Para hilvanar este argumento de la familiaridad, lo cercano de estos versos que sólo intentan recrear su naturaleza forastera desde la voz egotiva que los reúne en forma de diario y carrusel, recurro a tres elementos ya casi enunciados.

El primero de ellos sería el insistente guiño a la generación poética cubana que precede a la del autor: la generación cubana de los ochenta. Basten los homenajes a Escobar o León Estrada para así probarlo. Pero hay más. De algún modo que da igual si premeditado o inconsciente, se abre aquí un diálogo semántico y también psicosocial. Miranda parecería regresar a esos poetas con quienes crecimos entre las derruidas salas de té, las descargas y los rones no sólo para destacar la atención con que los ha leído (su deuda y ansiedad de influencias) sino también para compensarles en la idea de un país que a pesar de haber habitado profunda y desgarradamente les fue igualmente arrebatado. La extrañeza no acontece sólo si la condición de poner mar por medio es un hecho irrefutable. La extrañeza es acaso heredada, secular, remanente de la condición colonial de la que aún no escapamos. Irse o quedarse es asunto de semánticas y alguna que otra coreografía física (sus atrezos) pero el continuum poético y de experiencias queda verificado.

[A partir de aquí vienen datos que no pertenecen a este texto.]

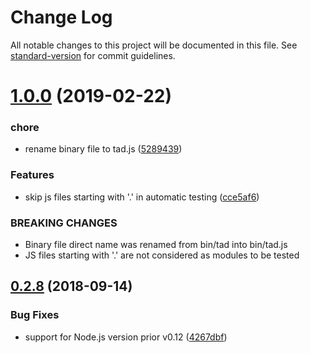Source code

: # Change Log

All notable changes to this project will be documented in this file. See [standard-version](https://github.com/conventional-changelog/standard-version) for commit guidelines.

# [1.0.0](https://github.com/medikoo/tad/compare/v0.2.8...v1.0.0) (2019-02-22)

### chore

-   rename binary file to tad.js ([5289439](https://github.com/medikoo/tad/commit/5289439))

### Features

-   skip js files starting with '.' in automatic testing ([cce5af6](https://github.com/medikoo/tad/commit/cce5af6))

### BREAKING CHANGES

-   Binary file direct name was renamed from bin/tad into bin/tad.js
-   JS files starting with '.' are not considered as modules to be tested

<a name="0.2.8"></a>

## [0.2.8](https://github.com/medikoo/tad/compare/v0.2.7...v0.2.8) (2018-09-14)

### Bug Fixes

-   support for Node.js version prior v0.12 ([4267dbf](https://github.com/medikoo/tad/commit/4267dbf))
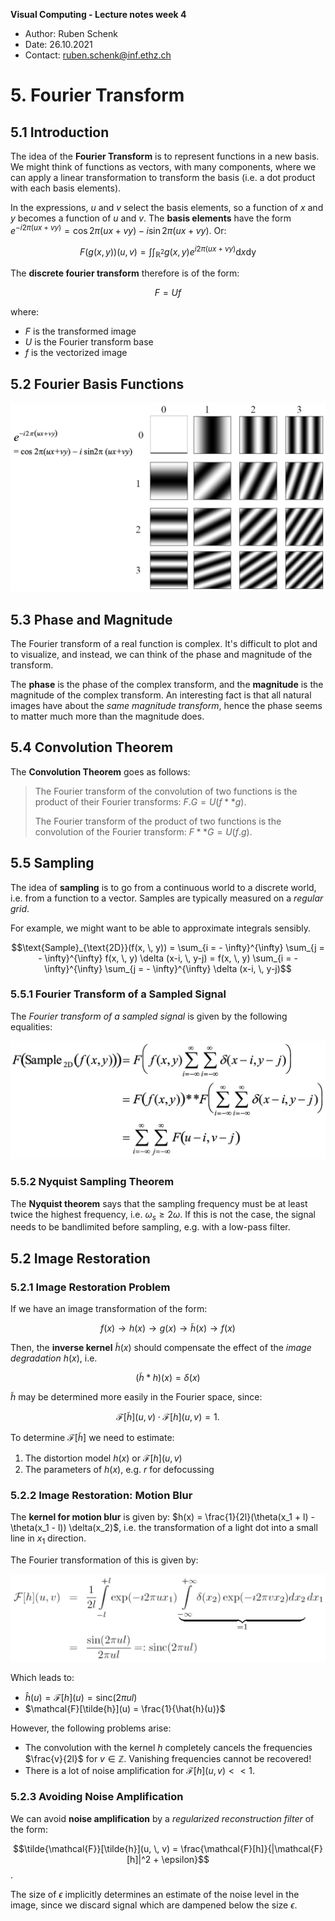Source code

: **Visual Computing - Lecture notes week 4**

- Author: Ruben Schenk
- Date: 26.10.2021
- Contact: ruben.schenk@inf.ethz.ch

# 5. Fourier Transform

## 5.1 Introduction

The idea of the **Fourier Transform** is to represent functions in a new basis. We might think of functions as vectors, with many components, where we can apply a linear transformation to transform the basis (i.e. a dot product with each basis elements).

In the expressions, $u$ and $v$ select the basis elements, so a function of $x$ and $y$ becomes a function of $u$ and $v$. The **basis elements** have the form $e^{-i2 \pi (ux + vy)} = \cos 2 \pi (ux + vy) - i \sin 2 \pi (ux + vy)$. Or:

$$F(g(x, \, y))(u, \, v) = \int \int_{\mathbb{R}^2} g(x, \, y)e^{i2 \pi (ux + vy)}\text{d}x \text{dy}$$

The **discrete fourier transform** therefore is of the form:

$$F = Uf$$

where:

- $F$ is the transformed image
- $U$ is the Fourier transform base
- $f$ is the vectorized image

## 5.2 Fourier Basis Functions

![](./Figures/VisComp_Fig4-1.PNG)

## 5.3 Phase and Magnitude

The Fourier transform of a real function is complex. It's difficult to plot and to visualize, and instead, we can think of the phase and magnitude of the transform.

The **phase** is the phase of the complex transform, and the **magnitude** is the magnitude of the complex transform. An interesting fact is that all natural images have about the *same magnitude transform*, hence the phase seems to matter much more than the magnitude does.

## 5.4 Convolution Theorem

The **Convolution Theorem** goes as follows:

> The Fourier transform of the convolution of two functions is the product of their Fourier transforms: $F.G = U(f**g)$.
> 
> The Fourier transform of the product of two functions is the convolution of the Fourier transform: $F**G = U(f.g)$.

## 5.5 Sampling

The idea of **sampling** is to go from a continuous world to a discrete world, i.e. from a function to a vector. Samples are typically measured on a *regular grid*.

For example, we might want to be able to approximate integrals sensibly.

$$\text{Sample}_{\text{2D}}(f(x, \, y)) = \sum_{i = - \infty}^{\infty} \sum_{j = - \infty}^{\infty} f(x, \, y) \delta (x-i, \, y-j) = f(x, \, y) \sum_{i = - \infty}^{\infty} \sum_{j = - \infty}^{\infty} \delta (x-i, \, y-j)$$

### 5.5.1 Fourier Transform of a Sampled Signal

The *Fourier transform of a sampled signal* is given by the following equalities:

![](./Figures/VisComp_Fig4-2.PNG)

### 5.5.2 Nyquist Sampling Theorem

The **Nyquist theorem** says that the sampling frequency must be at least twice the highest frequency, i.e. $\omega_s \geq 2 \omega$. If this is not the case, the signal needs to be bandlimited before sampling, e.g. with a low-pass filter.

## 5.2 Image Restoration

### 5.2.1 Image Restoration Problem

If we have an image transformation of the form:

$$f(x) \to h(x) \to g(x) \to \tilde{h}(x) \to f(x)$$

Then, the **inverse kernel** $\tilde{h}(x)$ should compensate the effect of the *image degradation* $h(x)$, i.e.

$$(\tilde{h} * h)(x) = \delta(x)$$

$\tilde{h}$ may be determined more easily in the Fourier space, since:

$$\mathcal{F}[\tilde{h}](u, \, v) \cdot \mathcal{F}[h](u, \, v) = 1.$$

To determine $\mathcal{F}[\tilde{h}]$ we need to estimate:

1. The distortion model $h(x)$ or $\mathcal{F}[h](u, \, v)$
2. The parameters of $h(x)$, e.g. $r$ for defocussing

### 5.2.2 Image Restoration: Motion Blur

The **kernel for motion blur** is given by: $h(x) = \frac{1}{2l}(\theta(x_1 + l) - \theta(x_1 - l)) \delta(x_2)$, i.e. the transformation of a light dot into a small line in $x_1$ direction.

The Fourier transformation of this is given by:

![](./Figures/VisComp_Fig4-3.PNG)

Which leads to:

- $\hat{h}(u) = \mathcal{F}[h](u) = \text{sinc}(2 \pi ul)$
- $\mathcal{F}[\tilde{h}](u) = \frac{1}{\hat{h}(u)}$

However, the following problems arise:

- The convolution with the kernel $h$ completely cancels the frequencies $\frac{v}{2l}$ for $v \in \mathbb{Z}$. Vanishing frequencies cannot be recovered!
- There is a lot of noise amplification for $\mathcal{F}[h](u, \, v) << 1$.

### 5.2.3 Avoiding Noise Amplification

We can avoid **noise amplification** by a *regularized reconstruction filter* of the form:

$$\tilde{\mathcal{F}}[\tilde{h}](u, \, v) = \frac{\mathcal{F}[h]}{|\mathcal{F}[h]|^2 + \epsilon}$$.

The size of $\epsilon$ implicitly determines an estimate of the noise level in the image, since we discard signal which are dampened below the size $\epsilon$.
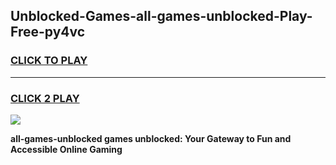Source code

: 
## Unblocked-Games-all-games-unblocked-Play-Free-py4vc
<h3>
<a href="https://premium76.site?title=all-games-unblocked&ref=15A">CLICK TO PLAY</a></h3>
<hr>

<h3>
<a href="https://premium76.site?title=all-games-unblocked&ref=15A">CLICK 2 PLAY</a>
  
</h3>

<a href="https://premium76.site?title=all-games-unblocked&ref=15A"><img src="https://clearcache.store/games.png"></a>


**all-games-unblocked games unblocked: Your Gateway to Fun and Accessible Online Gaming**
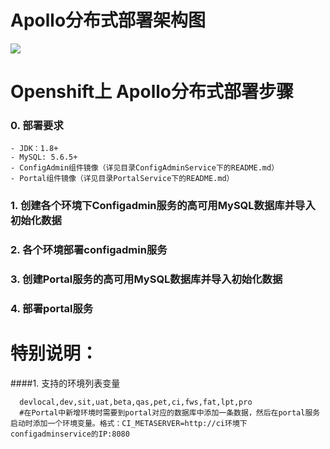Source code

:  

# Apollo分布式部署架构图
![](https://github.com/RationalMonster/OpenShift/blob/master/ApplicationTemplates/Apollo/Pitures/Apollo%E5%88%86%E5%B8%83%E5%BC%8F%E9%83%A8%E7%BD%B2%E5%9B%BE.jpg)

# Openshift上 Apollo分布式部署步骤
### 0. 部署要求
    - JDK：1.8+
    - MySQL: 5.6.5+
    - ConfigAdmin组件镜像（详见目录ConfigAdminService下的README.md）
    - Portal组件镜像（详见目录PortalService下的README.md）
### 1. 创建各个环境下Configadmin服务的高可用MySQL数据库并导入初始化数据
### 2. 各个环境部署configadmin服务
### 3. 创建Portal服务的高可用MySQL数据库并导入初始化数据
### 4. 部署portal服务


# 特别说明：
####1. 支持的环境列表变量
      
      devlocal,dev,sit,uat,beta,qas,pet,ci,fws,fat,lpt,pro
      #在Portal中新增环境时需要到portal对应的数据库中添加一条数据，然后在portal服务启动时添加一个环境变量。格式：CI_METASERVER=http://ci环境下configadminservice的IP:8080
           


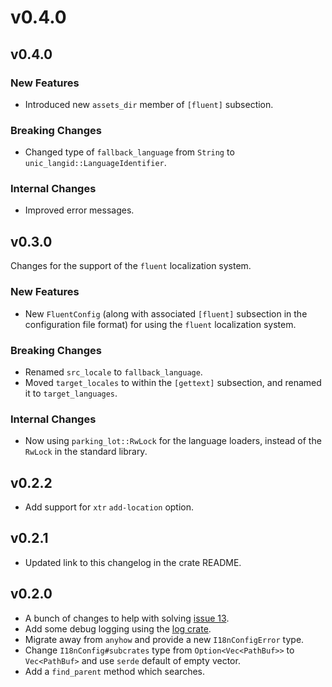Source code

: # v0.4.0

## v0.4.0

### New Features

+ Introduced new `assets_dir` member of `[fluent]` subsection.

### Breaking Changes

+ Changed type of `fallback_language` from `String` to `unic_langid::LanguageIdentifier`.

### Internal Changes

+ Improved error messages.

## v0.3.0

Changes for the support of the `fluent` localization system.

### New Features

+ New `FluentConfig` (along with associated `[fluent]` subsection in the configuration file format) for using the `fluent` localization system.

### Breaking Changes

+ Renamed `src_locale` to `fallback_language`.
+ Moved `target_locales` to within the `[gettext]` subsection, and renamed it to `target_languages`.

### Internal Changes

+ Now using `parking_lot::RwLock` for the language loaders, instead of the `RwLock` in the standard library.

## v0.2.2

+ Add support for `xtr` `add-location` option.

## v0.2.1

+ Updated link to this changelog in the crate README.

## v0.2.0

+ A bunch of changes to help with solving [issue 13](https://github.com/kellpossible/cargo-i18n/issues/13).
+ Add some debug logging using the [log crate](https://crates.io/crates/log).
+ Migrate away from `anyhow` and provide a new `I18nConfigError` type.
+ Change `I18nConfig#subcrates` type from `Option<Vec<PathBuf>>` to `Vec<PathBuf>` and use `serde` default of empty vector.
+ Add a `find_parent` method which searches.
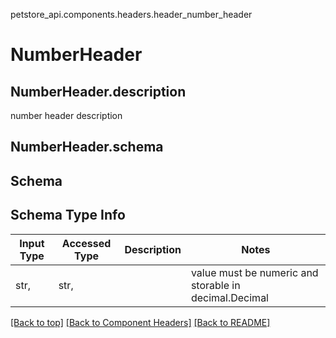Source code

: petstore_api.components.headers.header_number_header
# NumberHeader

## <a id="header_number_headerdescription" >NumberHeader.description</a>
number header description
## <a id="header_number_headerschema" >NumberHeader.schema</a>
## Schema

## Schema Type Info
Input Type | Accessed Type | Description | Notes
------------ | ------------- | ------------- | -------------
str,  | str,  |  | value must be numeric and storable in decimal.Decimal

[[Back to top]](#top) [[Back to Component Headers]](../../../README.md#Component-Headers) [[Back to README]](../../../README.md)
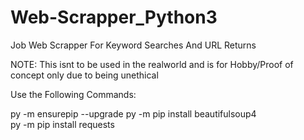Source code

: # Web-Scrapper_Python3
Job Web Scrapper For Keyword Searches And URL Returns

NOTE: This isnt to be used in the realworld and is for Hobby/Proof of concept only due to being unethical

Use the Following Commands: 

  py -m ensurepip --upgrade 
  py -m pip install beautifulsoup4  
  py -m pip install requests  
  
 

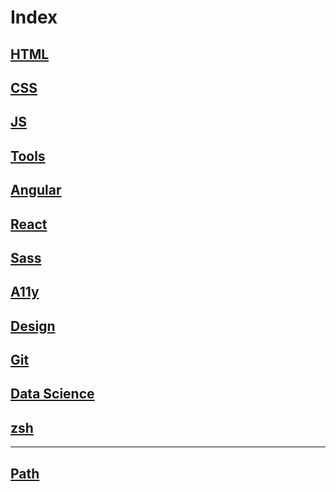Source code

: # Index

## [HTML](html.md)

## [CSS](css.md)

## [JS](js.md)

## [Tools](tools.md)

## [Angular](angular.md)

## [React](react.md)

## [Sass](sass.md)

## [A11y](a11y.md)

## [Design](design.md)

## [Git](git.md)

## [Data Science](data-science.md)

## [zsh](zsh.md)

---

## [Path](path.md)
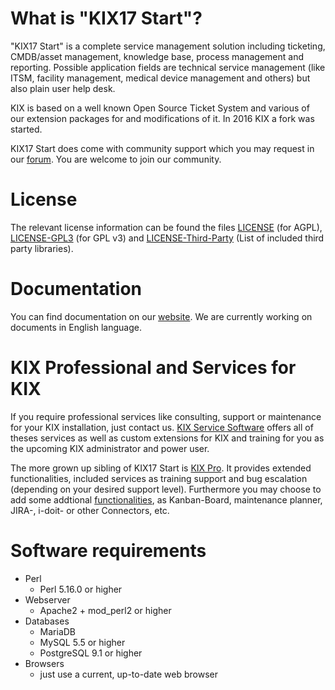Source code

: # What is "KIX17 Start"?

"KIX17 Start" is a complete service management solution including ticketing, CMDB/asset management, knowledge base, process management and reporting. Possible application fields are technical service management (like ITSM, facility management, medical device management and others) but also plain user help desk.

KIX is based on a well known Open Source Ticket System and various of our extension packages for and modifications of it. In 2016 KIX a fork was started.

KIX17 Start does come with community support which you may request in our [forum](https://forum.kixdesk.com/). You are welcome to join our community.


# License

The relevant license information can be found the files [LICENSE](LICENSE) (for AGPL), [LICENSE-GPL3](LICENSE-GPL3) (for GPL v3) and [LICENSE-Third-Party](LICENSE-Third-Party) (List of included third party libraries).


# Documentation

You can find documentation on our [website](https://kixdesk.com/dokumentation.html). We are currently working on documents in English language.


# KIX Professional and Services for KIX

If you require professional services like consulting, support or maintenance for your KIX installation, just contact us. [KIX Service Software](https://www.kixdesk.com) offers all of theses services as well as custom extensions for KIX and training for you as the upcoming KIX administrator and power user.

The more grown up sibling of KIX17 Start is [KIX Pro](https://kixdesk.com/kix-pro.html). It provides extended functionalities, included services as training support and bug escalation (depending on your desired support level). Furthermore you may choose to add some addtional [functionalities](https://kixdesk.com/module.html), as Kanban-Board, maintenance planner, JIRA-, i-doit- or other Connectors, etc.


# Software requirements
- Perl
  - Perl 5.16.0 or higher
- Webserver
  - Apache2 + mod_perl2 or higher
- Databases
  - MariaDB
  - MySQL 5.5 or higher
  - PostgreSQL 9.1 or higher
- Browsers
  - just use a current, up-to-date web browser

El segundo elemento sería la idea del libro-juguete. Técnica composicional que si bien amplifica los argumentos de la familiaridad y los hipotextos (de Rayuela a los Cuentos Negros de Cabrera); introduce también el más poderoso componente filosófico del libro: su existencialismo. El cuaderno como rompecabezas, como conjunto de piezas sueltas que el lector deberá armar -proponiendo así el poeta varias alternativas de lectura- es también una invitación a una mirada ontológica y estremecedora sobre nuestras vidas: títeres de quién, partes de qué extraño juego.
Y finalmente la convivencia de géneros aterrizada en el mosaico poético; este pastiche en dónde la epístola, la memoria y el diario sirven de armadura a lo confesional, lo críptico, lo cínico y siempre lo desgarrado. Las exposiciones metapoéticas de aliento oscurecido conviven armónicamente con las apelaciones a sujetos palpables y reales: martha, alicia, el padre tipógrafo... Una vez más su familia como puente hacia todas las familias conocidas; como concentración de felicidad y desgracia; como espejo universal que resuena en todos los espejos.

En país extraño descansa desde ya en país de todos. Porque habrá un día después de este y los soldados masticarán dados de azúcar no entre animales muertos, sino entre las infinitas redes en donde habremos olvidado a la isla tal y como la conocemos. Un día en que habremos dado el salto final hacia el olvido de pasaportes, ciudadanías o naciones; todo eso que aún nos hace tan poblada la desesperanza. Todo lo que en este libro, con destreza y no sin pavor, se deshace. Eso que familiar y secretamente nos convoca.